WORK REQUIRED:
Say how many lines of the data below have the word "Express" in them. Add nothing else.

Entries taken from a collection
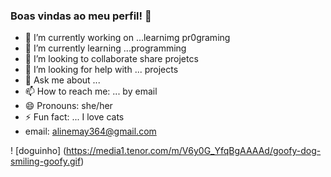 ### Boas vindas ao meu perfil! 🚙

- 🔭 I’m currently working on ...learnimg pr0graming
- 🌱 I’m currently learning ...programming
- 👯 I’m looking to collaborate share projetcs
- 🤔 I’m looking for help with ... projects 
- 💬 Ask me about ...
- 📫 How to reach me: ... by email
- 😄 Pronouns: she/her
- ⚡ Fun fact: ... I love cats
- email: alinemay364@gmail.com

! [doguinho] (https://media1.tenor.com/m/V6y0G_YfqBgAAAAd/goofy-dog-smiling-goofy.gif)
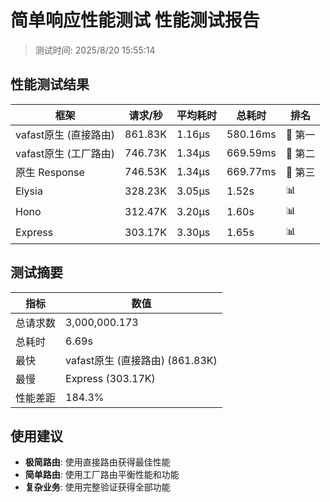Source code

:# 简单响应性能测试 性能测试报告

> 测试时间: 2025/8/20 15:55:14

## 性能测试结果

| 框架 | 请求/秒 | 平均耗时 | 总耗时 | 排名 |
|------|----------|----------|--------|------|
| vafast原生 (直接路由) | 861.83K | 1.16μs | 580.16ms | 🥇 第一 |
| vafast原生 (工厂路由) | 746.73K | 1.34μs | 669.59ms | 🥈 第二 |
| 原生 Response | 746.53K | 1.34μs | 669.77ms | 🥉 第三 |
| Elysia | 328.23K | 3.05μs | 1.52s | 📊 |
| Hono | 312.47K | 3.20μs | 1.60s | 📊 |
| Express | 303.17K | 3.30μs | 1.65s | 📊 |

## 测试摘要

| 指标 | 数值 |
|------|------|
| 总请求数 | 3,000,000.173 |
| 总耗时 | 6.69s |
| 最快 | vafast原生 (直接路由) (861.83K) |
| 最慢 | Express (303.17K) |
| 性能差距 | 184.3% |

## 使用建议

- **极简路由**: 使用直接路由获得最佳性能
- **简单路由**: 使用工厂路由平衡性能和功能
- **复杂业务**: 使用完整验证获得全部功能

EXPECTED ANSWER:
2